Court File and Parties
Court of Appeal for Ontario Date: 20210225 Docket: C67948
Strathy C.J.O., Brown and Miller JJ.A.
Between
Cary Beazley Plaintiff (Appellant)
and
Attorney General of Canada and Her Majesty the Queen in Right of Ontario Defendants (Respondents)
Cary Beazley, acting in person Marshall Jeske, for the respondent, Attorney General of Canada Roopa Mann, for the respondent, Her Majesty the Queen in Right of Ontario
Heard: February 12, 2021 by video conference
On appeal from the order of Justice Sally A. Gomery of the Superior Court of Justice, dated December 19, 2019.
Reasons for Decision
[1] In this action, commenced against Canada and Ontario in 2018 (the “2018 Action”), Mr. Beazley raises substantially the same issues, on substantially the same pleadings, as he did in an action he commenced in 2017 against Canada, Ontario, some 28 physicians and the Queensway Carleton Hospital (the “2017 Action”).
[2] Mr. Beazley was diagnosed with Lyme Disease in 2017. In both actions, he pled, among other things, that his diagnosis and treatment were delayed or otherwise impaired by the misrepresentations by Canada and Ontario concerning the efficacy of testing for Lyme Disease.
[3] The 2017 Action was dismissed, without leave to amend, as disclosing no reasonable cause of action. A motion brought in this court to extend the time to appeal that decision was dismissed on the basis, among other things, that the appeal had no merit. A motion to review the dismissal of the time extension motion was dismissed by a panel of this court: Beazley v. Canada (Attorney General), 2020 ONCA 582.

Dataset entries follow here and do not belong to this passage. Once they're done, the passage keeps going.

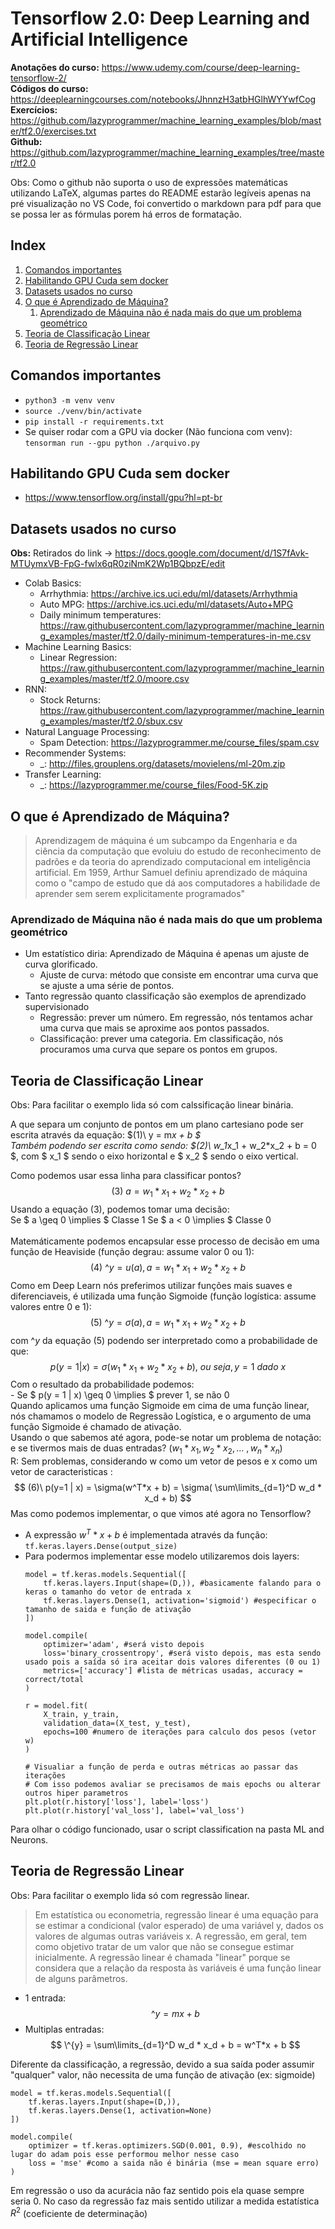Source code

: # Tensorflow 2.0: Deep Learning and Artificial Intelligence
**Anotações do curso:** https://www.udemy.com/course/deep-learning-tensorflow-2/  
**Códigos do curso:** https://deeplearningcourses.com/notebooks/JhnnzH3atbHGlhWYYwfCog    
**Exercícios:** https://github.com/lazyprogrammer/machine_learning_examples/blob/master/tf2.0/exercises.txt    
**Github:** https://github.com/lazyprogrammer/machine_learning_examples/tree/master/tf2.0    

Obs: Como o github não suporta o uso de expressões matemáticas utilizando LaTeX, algumas partes do README estarão legíveis apenas na pré visualização no VS Code, foi convertido o markdown para pdf para que se possa ler as fórmulas porem há erros de formatação.

## Index
1. [ Comandos importantes ](#comandos)
1. [ Habilitando GPU Cuda sem docker ](#cuda)
2. [ Datasets usados no curso ](#datasets)
3. [ O que é Aprendizado de Máquina? ](#o_que_é_ml)
    1. [ Aprendizado de Máquina não é nada mais do que um problema geométrico ](#o_que_é_ml_sub)
4. [ Teoria de Classificação Linear ](#teoria_class_lin)
5. [ Teoria de Regressão Linear ](#teoria_regre_lin)

## Comandos importantes <a name="comandos"></a>
- ```python3 -m venv venv```
- ```source ./venv/bin/activate```
- ```pip install -r requirements.txt```
- Se quiser rodar com a GPU via docker (Não funciona com venv): ```tensorman run --gpu python ./arquivo.py```

## Habilitando GPU Cuda sem docker <a name="cuda"></a>
- https://www.tensorflow.org/install/gpu?hl=pt-br

## Datasets usados no curso <a name="datasets"></a>
**Obs:** Retirados do link -> https://docs.google.com/document/d/1S7fAvk-MTUymxVB-FpG-fwlx6qR0ziNmK2Wp1BQbpzE/edit
- Colab Basics:
    - Arrhythmia: https://archive.ics.uci.edu/ml/datasets/Arrhythmia
    - Auto MPG: https://archive.ics.uci.edu/ml/datasets/Auto+MPG
    - Daily minimum temperatures: https://raw.githubusercontent.com/lazyprogrammer/machine_learning_examples/master/tf2.0/daily-minimum-temperatures-in-me.csv 
- Machine Learning Basics:
    - Linear Regression: https://raw.githubusercontent.com/lazyprogrammer/machine_learning_examples/master/tf2.0/moore.csv    
- RNN:
    - Stock Returns: https://raw.githubusercontent.com/lazyprogrammer/machine_learning_examples/master/tf2.0/sbux.csv
- Natural Language Processing:
    - Spam Detection: https://lazyprogrammer.me/course_files/spam.csv
- Recommender Systems:
    - _: http://files.grouplens.org/datasets/movielens/ml-20m.zip
- Transfer Learning:
    - _: https://lazyprogrammer.me/course_files/Food-5K.zip

## O que é Aprendizado de Máquina? <a name="o_que_é_ml"></a>
> Aprendizagem de máquina é um subcampo da Engenharia e da ciência da computação que evoluiu do estudo de reconhecimento de padrões e da teoria do aprendizado computacional em inteligência artificial. Em 1959, Arthur Samuel definiu aprendizado de máquina como o "campo de estudo que dá aos computadores a habilidade de aprender sem serem explicitamente programados"  

### Aprendizado de Máquina não é nada mais do que um problema geométrico <a name="o_que_é_ml_sub"></a>
- Um estatístico diria: Aprendizado de Máquina é apenas um ajuste de curva glorificado. 
    - Ajuste de curva: método que consiste em encontrar uma curva que se ajuste a uma série de pontos.
- Tanto regressão quanto classificação são exemplos de aprendizado supervisionado 
    - Regressão: prever um número. Em regressão, nós tentamos achar uma curva que mais se aproxime aos pontos passados.
    - Classificação: prever uma categoria. Em classificação, nós procuramos uma curva que separe os pontos em grupos.

## Teoria de Classificação Linear <a name="teoria_class_lin"></a>
Obs: Para facilitar o exemplo lida só com calssificação linear binária.  

A que separa um conjunto de pontos em um plano cartesiano pode ser escrita através da equação: $(1)\ y = m*x + b $    
Também podendo ser escrita como sendo: $(2)\ w_1*x_1 + w_2*x_2 + b = 0 $, com $ x_1 $ sendo o eixo horizontal e $ x_2 $ sendo o eixo vertical.   

Como podemos usar essa linha para  classificar pontos?
$$(3)\ a =  w_1*x_1 + w_2*x_2 + b $$
Usando a equação (3), podemos tomar uma decisão:</br>
Se $ a \geq 0 \implies $ Classe 1 
Se $ a < 0 \implies $ Classe 0   
</br> Matemáticamente podemos encapsular esse processo de decisão em uma função de Heaviside (função degrau: assume valor 0 ou 1): $$ (4)\ \^{y} = u(a), a =  w_1*x_1 + w_2*x_2 + b $$ Como em Deep Learn nós preferimos utilizar funções mais suaves e diferenciaveis, é utilizada uma função Sigmoide (função logística: assume valores entre 0 e 1): $$(5)\ \^{y} = \sigma(a), a =  w_1*x_1 + w_2*x_2 + b $$ com $\^{y}$ da equação (5) podendo ser interpretado como a probabilidade de que: $$p(y = 1 | x) = \sigma(w_1*x_1 + w_2*x_2 + b), \ ou \ seja, y = 1 \ dado \ x$$ Com o resultado da probabilidade podemos: </br> - Se $ p(y = 1 | x) \geq 0 \implies $ prever 1, se não 0 </br>
Quando aplicamos uma função Sigmoide em cima de uma função linear, nós chamamos o modelo de Regressão Logística, e o argumento de uma função Sigmoide é chamado de ativação.
</br>Usando o que sabemos até agora, pode-se notar um problema de notação: e se tivermos mais de duas entradas? ($w_1*x_1, w_2*x_2, ...\ , w_n*x_n$)</br>R: Sem problemas, considerando w como um vetor de pesos e x como um vetor de caracteristicas : $$ (6)\
p(y=1 | x) = \sigma(w^T*x + b) = \sigma( \sum\limits_{d=1}^D w_d * x_d + b)
$$ Mas como podemos implementar, o que vimos até agora no Tensorflow?
- A expressão $w^T*x + b$ é implementada através da função: ```tf.keras.layers.Dense(output_size)```
- Para podermos implementar esse modelo utilizaremos dois layers:</br> 
    ```
    model = tf.keras.models.Sequential([
        tf.keras.layers.Input(shape=(D,)), #basicamente falando para o keras o tamanho do vetor de entrada x
        tf.keras.layers.Dense(1, activation='sigmoid') #especificar o tamanho de saida e função de ativação
    ])

    model.compile(
        optimizer='adam', #será visto depois
        loss='binary_crossentropy', #será visto depois, mas esta sendo usado pois a saída só ira aceitar dois valores diferentes (0 ou 1)
        metrics=['accuracy'] #lista de métricas usadas, accuracy = correct/total
    )

    r = model.fit(
        X_train, y_train,
        validation_data=(X_test, y_test),
        epochs=100 #numero de iterações para calculo dos pesos (vetor w)
    )

    # Visualiar a função de perda e outras métricas ao passar das iterações
    # Com isso podemos avaliar se precisamos de mais epochs ou alterar outros hiper parametros
    plt.plot(r.history['loss'], label='loss')
    plt.plot(r.history['val_loss'], label='val_loss')
    ```

Para olhar o código funcionado, usar o script classification na pasta ML and Neurons.  


## Teoria de Regressão Linear <a name="teoria_regre_lin"></a>
Obs: Para facilitar o exemplo lida só com regressão linear. 
> Em estatística ou econometria, regressão linear é uma equação para se estimar a condicional (valor esperado) de uma variável y, dados os valores de algumas outras variáveis x. A regressão, em geral, tem como objetivo tratar de um valor que não se consegue estimar inicialmente. A regressão linear é chamada "linear" porque se considera que a relação da resposta às variáveis é uma função linear de alguns parâmetros. 

- 1 entrada: $$ \^{y} = mx+b $$
- Multiplas entradas: $$ \^{y} =  \sum\limits_{d=1}^D w_d * x_d + b = w^T*x + b $$

Diferente da classificação, a regressão, devido a sua saída poder assumir "qualquer" valor, não necessita de uma função de ativação (ex: sigmoide)

```
model = tf.keras.models.Sequential([
    tf.keras.layers.Input(shape=(D,)),
    tf.keras.layers.Dense(1, activation=None)
])

model.compile(
    optimizer = tf.keras.optimizers.SGD(0.001, 0.9), #escolhido no lugar do adam pois esse performou melhor nesse caso
    loss = 'mse' #como a saida não é binária (mse = mean square erro)
)
```

Em regressão o uso da acurácia não faz sentido pois ela quase sempre seria 0. No caso da regressão faz mais sentido utilizar a medida estatística $R^2$ (coeficiente de determinação)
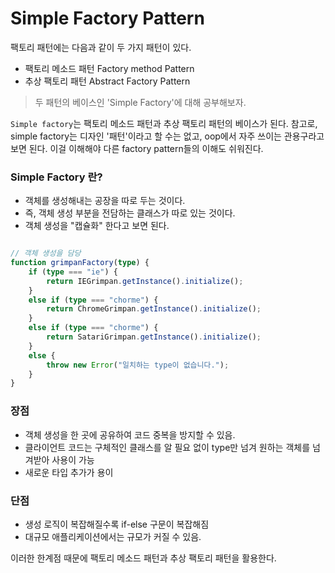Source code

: # Simple Factory Pattern

팩토리 패턴에는 다음과 같이 두 가지 패턴이 있다.
- 팩토리 메소드 패턴 Factory method Pattern
- 추상 팩토리 패턴 Abstract Factory Pattern
 
> 두 패턴의 베이스인 'Simple Factory'에 대해 공부해보자.

`Simple factory`는 팩토리 메소드 패턴과 추상 팩토리 패턴의 베이스가 된다.
참고로, simple factory는 디자인 '패턴'이라고 할 수는 없고, oop에서 자주 쓰이는 관용구라고 보면 된다.
이걸 이해해야 다른 factory pattern들의 이해도 쉬워진다.
 
### Simple Factory 란?
- 객체를 생성해내는 공장을 따로 두는 것이다.
- 즉, 객체 생성 부분을 전담하는 클래스가 따로 있는 것이다. 
- 객체 생성을 "캡슐화" 한다고 보면 된다.


```typescript

// 객체 생성을 담당
function grimpanFactory(type) {
    if (type === "ie") {
        return IEGrimpan.getInstance().initialize();
    }
    else if (type === "chorme") {
        return ChromeGrimpan.getInstance().initialize();
    }
    else if (type === "chorme") {
        return SatariGrimpan.getInstance().initialize();
    }
    else {
        throw new Error("일치하는 type이 없습니다.");
    }
}
```
### 장점
- 객체 생성을 한 곳에 공유하여 코드 중복을 방지할 수 있음.
- 클라이언트 코드는 구체적인 클래스를 알 필요 없이 type만 넘겨 원하는 객체를 넘겨받아 사용이 가능
- 새로운 타입 추가가 용이

### 단점
- 생성 로직이 복잡해질수록 if-else 구문이 복잡해짐
- 대규모 애플리케이션에서는 규모가 커질 수 있음.

이러한 한계점 때문에 팩토리 메소드 패턴과 추상 팩토리 패턴을 활용한다.
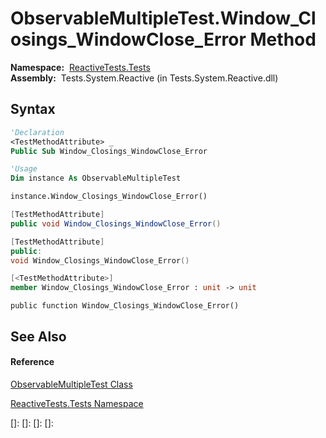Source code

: # ObservableMultipleTest.Window\_Closings\_WindowClose\_Error Method

**Namespace:**  [ReactiveTests.Tests](ReactiveTests.Tests\ReactiveTests.Tests.md)  
**Assembly:**  Tests.System.Reactive (in Tests.System.Reactive.dll)

## Syntax

```vb
'Declaration
<TestMethodAttribute> _
Public Sub Window_Closings_WindowClose_Error
```

```vb
'Usage
Dim instance As ObservableMultipleTest

instance.Window_Closings_WindowClose_Error()
```

```csharp
[TestMethodAttribute]
public void Window_Closings_WindowClose_Error()
```

```c++
[TestMethodAttribute]
public:
void Window_Closings_WindowClose_Error()
```

```fsharp
[<TestMethodAttribute>]
member Window_Closings_WindowClose_Error : unit -> unit 
```

```jscript
public function Window_Closings_WindowClose_Error()
```

## See Also

#### Reference

[ObservableMultipleTest Class](ObservableMultipleTest\ObservableMultipleTest.md)

[ReactiveTests.Tests Namespace](ReactiveTests.Tests\ReactiveTests.Tests.md)

[]: 
[]: 
[]: 
[]: 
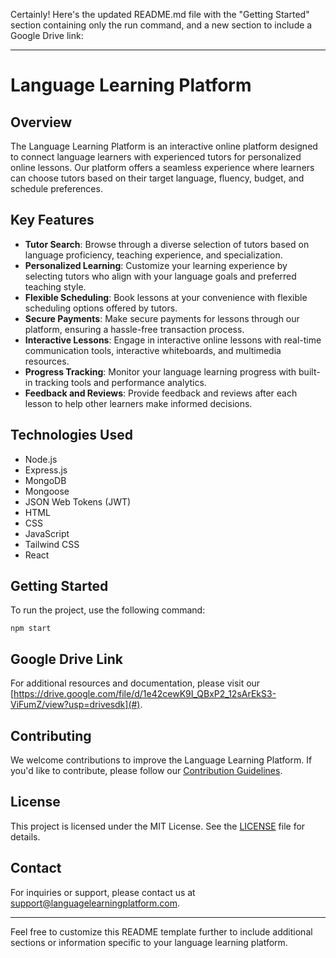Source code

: Certainly! Here's the updated README.md file with the "Getting Started" section containing only the run command, and a new section to include a Google Drive link:

---

# Language Learning Platform

## Overview

The Language Learning Platform is an interactive online platform designed to connect language learners with experienced tutors for personalized online lessons. Our platform offers a seamless experience where learners can choose tutors based on their target language, fluency, budget, and schedule preferences.

## Key Features

- **Tutor Search**: Browse through a diverse selection of tutors based on language proficiency, teaching experience, and specialization.
- **Personalized Learning**: Customize your learning experience by selecting tutors who align with your language goals and preferred teaching style.
- **Flexible Scheduling**: Book lessons at your convenience with flexible scheduling options offered by tutors.
- **Secure Payments**: Make secure payments for lessons through our platform, ensuring a hassle-free transaction process.
- **Interactive Lessons**: Engage in interactive online lessons with real-time communication tools, interactive whiteboards, and multimedia resources.
- **Progress Tracking**: Monitor your language learning progress with built-in tracking tools and performance analytics.
- **Feedback and Reviews**: Provide feedback and reviews after each lesson to help other learners make informed decisions.

## Technologies Used

- Node.js
- Express.js
- MongoDB
- Mongoose
- JSON Web Tokens (JWT)
- HTML
- CSS
- JavaScript
- Tailwind CSS
- React

## Getting Started

To run the project, use the following command:

```
npm start
```

## Google Drive Link

For additional resources and documentation, please visit our [https://drive.google.com/file/d/1e42cewK9I_QBxP2_12sArEkS3-ViFumZ/view?usp=drivesdk](#).

## Contributing

We welcome contributions to improve the Language Learning Platform. If you'd like to contribute, please follow our [Contribution Guidelines](CONTRIBUTING.md).

## License

This project is licensed under the MIT License. See the [LICENSE](LICENSE) file for details.

## Contact

For inquiries or support, please contact us at support@languagelearningplatform.com.

---

Feel free to customize this README template further to include additional sections or information specific to your language learning platform.
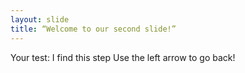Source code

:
 ```yaml
---
layout: slide
title: “Welcome to our second slide!”
---
```

Your test: I find this step
Use the left arrow to go back!
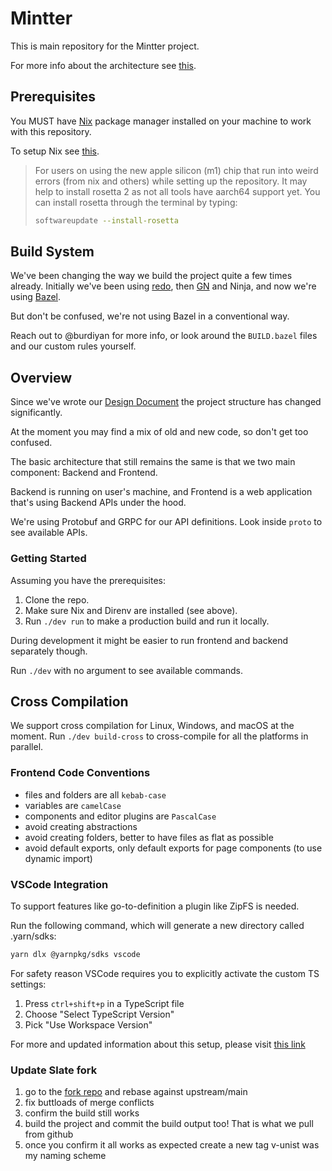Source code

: # Mintter

This is main repository for the Mintter project.

For more info about the architecture see [this](/docs/architecture/README.md).

## Prerequisites

You MUST have [Nix](https://nixos.org/nix) package manager installed on your machine to work with this repository.

To setup Nix see [this](/docs/nix.md).

> For users on using the new apple silicon (m1) chip that run into weird errors (from nix and others) while setting up
> the repository. It may help to install rosetta 2 as not all tools have aarch64 support yet. You can install rosetta
> through the terminal by typing:
>
> ```zsh
> softwareupdate --install-rosetta
> ```

## Build System

We've been changing the way we build the project quite a few times already. Initially we've been using
[redo](https://github.com/apenwarr/redo), then
[GN](https://chromium.googlesource.com/chromium/src/tools/gn/+/48062805e19b4697c5fbd926dc649c78b6aaa138/README.md) and
Ninja, and now we're using [Bazel](https://bazel.build).

But don't be confused, we're not using Bazel in a conventional way.

Reach out to @burdiyan for more info, or look around the `BUILD.bazel` files and our custom rules yourself.

## Overview

Since we've wrote our
[Design Document](https://www.notion.so/mintter/Mintter-Design-Document-bed174849106466cbec2a12dabddd701) the project
structure has changed significantly.

At the moment you may find a mix of old and new code, so don't get too confused.

The basic architecture that still remains the same is that we two main component: Backend and Frontend.

Backend is running on user's machine, and Frontend is a web application that's using Backend APIs under the hood.

We're using Protobuf and GRPC for our API definitions. Look inside `proto` to see available APIs.

### Getting Started

Assuming you have the prerequisites:

1. Clone the repo.
2. Make sure Nix and Direnv are installed (see above).
3. Run `./dev run` to make a production build and run it locally.

During development it might be easier to run frontend and backend separately though.

Run `./dev` with no argument to see available commands.

## Cross Compilation

We support cross compilation for Linux, Windows, and macOS at the moment. Run `./dev build-cross` to cross-compile for
all the platforms in parallel.

### Frontend Code Conventions

- files and folders are all `kebab-case`
- variables are `camelCase`
- components and editor plugins are `PascalCase`
- avoid creating abstractions
- avoid creating folders, better to have files as flat as possible
- avoid default exports, only default exports for page components (to use dynamic import)

### VSCode Integration

To support features like go-to-definition a plugin like ZipFS is needed.

Run the following command, which will generate a new directory called .yarn/sdks:

```bash
yarn dlx @yarnpkg/sdks vscode
```

For safety reason VSCode requires you to explicitly activate the custom TS settings:

1. Press `ctrl+shift+p` in a TypeScript file
2. Choose "Select TypeScript Version"
3. Pick "Use Workspace Version"

For more and updated information about this setup, please visit [this link](https://yarnpkg.com/getting-started/editor-sdks#vscode)

### Update Slate fork

1. go to the [fork repo]() and rebase against upstream/main
2. fix buttloads of merge conflicts
3. confirm the build still works
4. build the project and commit the build output too! That is what we pull from github
5. once you confirm it all works as expected create a new tag v<version>-unist was my naming scheme
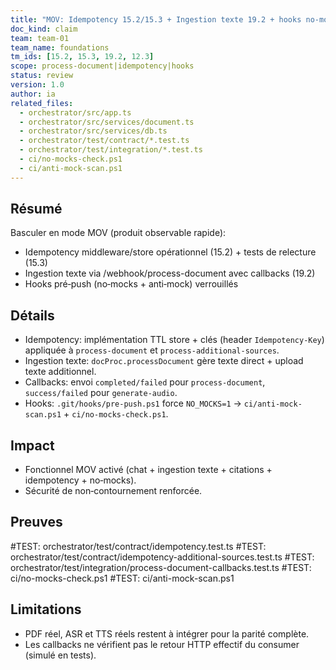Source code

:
 ```yaml
---
title: "MOV: Idempotency 15.2/15.3 + Ingestion texte 19.2 + hooks no-mocks"
doc_kind: claim
team: team-01
team_name: foundations
tm_ids: [15.2, 15.3, 19.2, 12.3]
scope: process-document|idempotency|hooks
status: review
version: 1.0
author: ia
related_files:
  - orchestrator/src/app.ts
  - orchestrator/src/services/document.ts
  - orchestrator/src/services/db.ts
  - orchestrator/test/contract/*.test.ts
  - orchestrator/test/integration/*.test.ts
  - ci/no-mocks-check.ps1
  - ci/anti-mock-scan.ps1
---
```


## Résumé
Basculer en mode MOV (produit observable rapide):
- Idempotency middleware/store opérationnel (15.2) + tests de relecture (15.3)
- Ingestion texte via /webhook/process-document avec callbacks (19.2)
- Hooks pré‑push (no‑mocks + anti‑mock) verrouillés

## Détails
- Idempotency: implémentation TTL store + clés (header `Idempotency-Key`) appliquée à `process-document` et `process-additional-sources`.
- Ingestion texte: `docProc.processDocument` gère texte direct + upload texte additionnel.
- Callbacks: envoi `completed/failed` pour `process-document`, `success/failed` pour `generate-audio`.
- Hooks: `.git/hooks/pre-push.ps1` force `NO_MOCKS=1` → `ci/anti-mock-scan.ps1` + `ci/no-mocks-check.ps1`.

## Impact
- Fonctionnel MOV activé (chat + ingestion texte + citations + idempotency + no‑mocks).
- Sécurité de non‑contournement renforcée.

## Preuves
#TEST: orchestrator/test/contract/idempotency.test.ts
#TEST: orchestrator/test/contract/idempotency-additional-sources.test.ts
#TEST: orchestrator/test/integration/process-document-callbacks.test.ts
#TEST: ci/no-mocks-check.ps1
#TEST: ci/anti-mock-scan.ps1

## Limitations
- PDF réel, ASR et TTS réels restent à intégrer pour la parité complète.
- Les callbacks ne vérifient pas le retour HTTP effectif du consumer (simulé en tests).
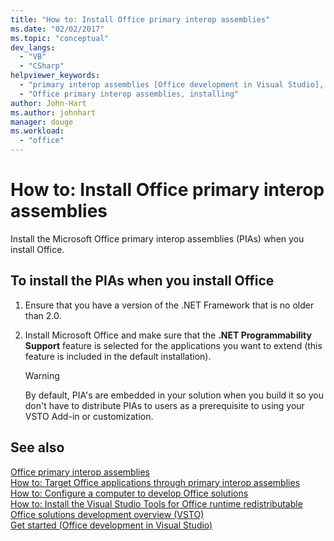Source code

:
 ```yaml
---
title: "How to: Install Office primary interop assemblies"
ms.date: "02/02/2017"
ms.topic: "conceptual"
dev_langs: 
  - "VB"
  - "CSharp"
helpviewer_keywords: 
  - "primary interop assemblies [Office development in Visual Studio], installing"
  - "Office primary interop assemblies, installing"
author: John-Hart
ms.author: johnhart
manager: douge
ms.workload: 
  - "office"
---
```

# How to: Install Office primary interop assemblies
  Install the Microsoft Office primary interop assemblies (PIAs) when you install Office.  
  
## To install the PIAs when you install Office  
  
1.  Ensure that you have a version of the .NET Framework that is no older than 2.0.  
  
2.  Install Microsoft Office and make sure that the **.NET Programmability Support** feature is selected for the applications you want to extend (this feature is included in the default installation).  
  
    > [!WARNING]  
    >  By default, PIA's are embedded in your solution when you build it so you don't have to distribute PIAs to users as a prerequisite to using your VSTO Add-in or customization.  
  
## See also  
 [Office primary interop assemblies](../vsto/office-primary-interop-assemblies.md)   
 [How to: Target Office applications through primary interop assemblies](../vsto/how-to-target-office-applications-through-primary-interop-assemblies.md)   
 [How to: Configure a computer to develop Office solutions](../vsto/how-to-configure-a-computer-to-develop-office-solutions.md)   
 [How to: Install the Visual Studio Tools for Office runtime redistributable](../vsto/how-to-install-the-visual-studio-tools-for-office-runtime-redistributable.md)   
 [Office solutions development overview &#40;VSTO&#41;](../vsto/office-solutions-development-overview-vsto.md)   
 [Get started &#40;Office development in Visual Studio&#41;](../vsto/getting-started-office-development-in-visual-studio.md)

[4] The motion judge dismissed the 2018 Action for the same reasons she had dismissed the 2017 Action. She held that this was one of the exceptional cases where written submissions from the responding party (the appellant) would serve no purpose, because the court had already made a final order dismissing the 2017 Action, the statements of claim were substantially identical, and the issues raised were res judicata. She found that the 2018 Action could not possibly succeed.
[5] We agree with all those conclusions. In our view, this was one of those clear cases in which the abusive nature of the claim was apparent on the face of the pleading which was, as the motion judge found, substantially identical to the pleading in the 2017 Action. We would not interfere with the exercise of the motion judge’s discretion.
[6] While Mr. Beazley suggests that the pleading could have been cured by amendment, the motion judge referred to her reasons on the 2017 Action in which she observed that the appellant had not alluded to any additional facts that could cure the defects in the pleading and was not satisfied that granting leave to amend would serve any useful purpose. Having heard Mr. Beazley’s submissions, we see no error in these conclusions.
[7] Nor are we persuaded that the motion judge erred in the exercise of her discretion in dismissing the 2018 Action pursuant to r. 2.1.01 of the Rules of Civil Procedure, R.R.O. 1990, Reg. 194, without giving Mr. Beazley an opportunity to make submissions. Rule 2.1.01(3) gave the motion judge discretion to dismiss a claim without requesting submissions: Alexander v. Longo Brothers Fruit Market Inc., 2020 ONCA 590, at para. 4. That discretion was exercised judicially.
[8] As the respondents note, there is no question of Mr. Beazley’s passionate belief that he has been wronged. However, a previous decision of this court has confirmed that there was no merit to Mr. Beazley’s appeal of the dismissal of the 2017 Action. That dismissal included a finding that Mr. Beazley had not established that the deficiencies in his statement of claim could be cured by amendment. It is not open to Mr. Beazley to re-argue that conclusion based on a subsequent, and almost identical, statement of claim.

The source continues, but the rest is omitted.